Cyber risk is a board level issue. In this context, the role of the in-house counsel is to support the organisation – particularly those with CISO and DPO responsibilities – in ensuring the board take the issue seriously and that appropriate cyber resilience measures are taken to limit legal risk. These will include:
- Know your data – what it is, where it is and who processes it.
- All data is important – don’t just concentrate on, say, financial data to the exclusion of other data. Take a holistic, risk-based approach.
- Understand where your organisation is most vulnerable. Different types of attacks will impact in different ways. Where weaknesses or vulnerabilities are identified, address them and don’t put them off.
- Check what insurance coverage you have in place and whether it will respond. Knowing specific policy requirements and exclusions is essential. As claims rise, expect insurers to introduce new policy requirements – make sure you can comply with these.
- Establish an incident management team with a practical response plan to mitigate damage and minimise business disruption.
- Speed of response is critical. Consider establishing a panel of external advisers in areas such as legal, IT forensics and reputation management so that they are on hand if needed.

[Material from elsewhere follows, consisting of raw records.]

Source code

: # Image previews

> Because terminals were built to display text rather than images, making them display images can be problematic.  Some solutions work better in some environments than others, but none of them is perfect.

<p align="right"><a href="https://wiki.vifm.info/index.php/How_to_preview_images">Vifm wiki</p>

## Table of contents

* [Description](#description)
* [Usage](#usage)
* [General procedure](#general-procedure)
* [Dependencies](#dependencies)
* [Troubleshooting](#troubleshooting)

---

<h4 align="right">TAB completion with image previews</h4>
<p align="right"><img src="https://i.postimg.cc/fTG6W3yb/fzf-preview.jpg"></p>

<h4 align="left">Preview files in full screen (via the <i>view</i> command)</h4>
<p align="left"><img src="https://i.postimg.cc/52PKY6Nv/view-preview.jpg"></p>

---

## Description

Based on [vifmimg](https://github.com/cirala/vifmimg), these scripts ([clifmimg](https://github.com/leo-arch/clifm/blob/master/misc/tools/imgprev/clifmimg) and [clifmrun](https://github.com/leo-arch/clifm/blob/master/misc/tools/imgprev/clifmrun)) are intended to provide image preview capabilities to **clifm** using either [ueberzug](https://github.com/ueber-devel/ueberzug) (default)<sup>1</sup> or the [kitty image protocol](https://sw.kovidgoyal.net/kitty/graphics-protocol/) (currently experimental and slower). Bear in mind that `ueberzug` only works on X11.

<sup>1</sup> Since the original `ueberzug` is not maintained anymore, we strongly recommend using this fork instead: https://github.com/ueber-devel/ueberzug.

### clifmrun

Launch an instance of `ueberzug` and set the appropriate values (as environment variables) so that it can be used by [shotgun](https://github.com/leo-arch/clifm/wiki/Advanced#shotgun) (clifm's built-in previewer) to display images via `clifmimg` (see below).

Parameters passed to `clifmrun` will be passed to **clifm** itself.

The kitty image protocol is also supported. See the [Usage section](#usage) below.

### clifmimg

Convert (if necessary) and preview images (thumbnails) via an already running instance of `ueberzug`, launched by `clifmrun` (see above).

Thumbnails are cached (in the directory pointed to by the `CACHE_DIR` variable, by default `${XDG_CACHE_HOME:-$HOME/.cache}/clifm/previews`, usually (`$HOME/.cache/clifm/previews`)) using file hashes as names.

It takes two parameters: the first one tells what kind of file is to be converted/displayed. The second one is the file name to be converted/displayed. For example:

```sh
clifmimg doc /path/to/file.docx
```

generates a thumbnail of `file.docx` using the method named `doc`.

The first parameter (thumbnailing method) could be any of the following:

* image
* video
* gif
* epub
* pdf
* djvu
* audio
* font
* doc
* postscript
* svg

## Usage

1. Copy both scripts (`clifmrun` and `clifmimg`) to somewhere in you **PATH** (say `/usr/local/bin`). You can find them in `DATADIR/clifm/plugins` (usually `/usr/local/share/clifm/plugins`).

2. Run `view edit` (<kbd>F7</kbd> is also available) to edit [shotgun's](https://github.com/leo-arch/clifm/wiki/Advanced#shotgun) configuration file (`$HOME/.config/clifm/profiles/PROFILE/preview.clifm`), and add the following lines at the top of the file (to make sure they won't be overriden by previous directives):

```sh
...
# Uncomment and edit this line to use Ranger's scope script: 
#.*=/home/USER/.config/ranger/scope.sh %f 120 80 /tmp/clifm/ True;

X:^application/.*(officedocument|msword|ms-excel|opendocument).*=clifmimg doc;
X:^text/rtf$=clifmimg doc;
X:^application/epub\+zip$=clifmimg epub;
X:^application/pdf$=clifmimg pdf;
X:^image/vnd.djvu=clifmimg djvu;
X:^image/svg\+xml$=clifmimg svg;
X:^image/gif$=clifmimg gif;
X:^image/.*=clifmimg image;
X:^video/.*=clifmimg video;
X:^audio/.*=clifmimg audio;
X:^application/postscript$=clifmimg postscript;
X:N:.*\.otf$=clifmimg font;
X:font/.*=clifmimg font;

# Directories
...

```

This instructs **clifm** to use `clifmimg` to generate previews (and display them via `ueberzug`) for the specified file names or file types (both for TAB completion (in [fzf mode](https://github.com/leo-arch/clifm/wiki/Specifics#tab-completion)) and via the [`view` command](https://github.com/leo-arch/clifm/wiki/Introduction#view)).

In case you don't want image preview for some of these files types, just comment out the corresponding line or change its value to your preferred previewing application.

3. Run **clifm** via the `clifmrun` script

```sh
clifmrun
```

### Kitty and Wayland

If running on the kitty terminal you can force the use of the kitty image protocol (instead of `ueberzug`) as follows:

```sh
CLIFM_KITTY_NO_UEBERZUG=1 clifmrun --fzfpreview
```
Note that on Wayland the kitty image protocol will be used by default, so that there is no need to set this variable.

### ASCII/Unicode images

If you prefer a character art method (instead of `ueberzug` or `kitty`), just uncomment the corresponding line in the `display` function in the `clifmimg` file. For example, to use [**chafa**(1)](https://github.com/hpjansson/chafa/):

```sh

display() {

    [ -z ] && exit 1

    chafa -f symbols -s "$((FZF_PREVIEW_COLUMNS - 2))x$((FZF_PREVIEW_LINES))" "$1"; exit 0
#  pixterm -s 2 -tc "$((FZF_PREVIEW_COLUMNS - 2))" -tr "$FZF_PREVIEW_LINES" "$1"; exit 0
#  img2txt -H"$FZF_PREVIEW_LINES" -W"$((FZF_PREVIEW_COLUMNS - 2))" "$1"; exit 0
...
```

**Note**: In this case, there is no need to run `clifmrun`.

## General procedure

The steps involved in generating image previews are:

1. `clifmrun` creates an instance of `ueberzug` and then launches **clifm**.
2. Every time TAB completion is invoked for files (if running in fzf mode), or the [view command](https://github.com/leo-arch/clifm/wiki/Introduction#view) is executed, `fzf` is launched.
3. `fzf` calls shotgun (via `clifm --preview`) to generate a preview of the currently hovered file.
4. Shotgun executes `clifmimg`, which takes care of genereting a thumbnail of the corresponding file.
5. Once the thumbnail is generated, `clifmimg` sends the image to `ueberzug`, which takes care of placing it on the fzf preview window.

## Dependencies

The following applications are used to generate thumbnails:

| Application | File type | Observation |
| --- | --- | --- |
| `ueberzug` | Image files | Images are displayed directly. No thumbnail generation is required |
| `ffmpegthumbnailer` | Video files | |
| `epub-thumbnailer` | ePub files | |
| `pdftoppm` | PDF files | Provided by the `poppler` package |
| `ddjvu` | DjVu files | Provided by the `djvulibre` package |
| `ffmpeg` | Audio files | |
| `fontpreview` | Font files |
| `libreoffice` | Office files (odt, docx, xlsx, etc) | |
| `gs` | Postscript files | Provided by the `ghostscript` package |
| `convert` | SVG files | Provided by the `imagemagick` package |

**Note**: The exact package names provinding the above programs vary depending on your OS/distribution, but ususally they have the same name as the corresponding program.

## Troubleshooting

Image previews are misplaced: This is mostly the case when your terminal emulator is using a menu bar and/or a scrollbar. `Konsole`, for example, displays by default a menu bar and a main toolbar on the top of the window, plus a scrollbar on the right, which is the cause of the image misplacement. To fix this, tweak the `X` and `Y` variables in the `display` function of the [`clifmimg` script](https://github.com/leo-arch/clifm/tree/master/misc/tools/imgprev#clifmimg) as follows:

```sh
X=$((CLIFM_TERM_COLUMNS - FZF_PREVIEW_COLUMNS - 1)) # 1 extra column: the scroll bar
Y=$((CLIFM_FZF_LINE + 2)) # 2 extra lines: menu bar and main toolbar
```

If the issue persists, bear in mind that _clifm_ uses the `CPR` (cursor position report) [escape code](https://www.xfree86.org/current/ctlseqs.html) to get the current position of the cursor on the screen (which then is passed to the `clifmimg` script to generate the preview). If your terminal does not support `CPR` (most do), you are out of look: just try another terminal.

- Test your disaster recovery and business continuity procedures and your incident management plan regularly, using different scenarios and learn from your tests.
- Humans are often the weak link in information security, so workers must be trained on their security obligations and the warning signs of cybercrime.
- Internal policies are essential but the organisation needs to make sure that they translate into process and procedures that are adhered to in practice.
- Interact with regulators; organisations may need to defend their position robustly, particularly if a significant fine is a possibility, but co-operate with regulators wherever possible to mitigate the consequences of an attack.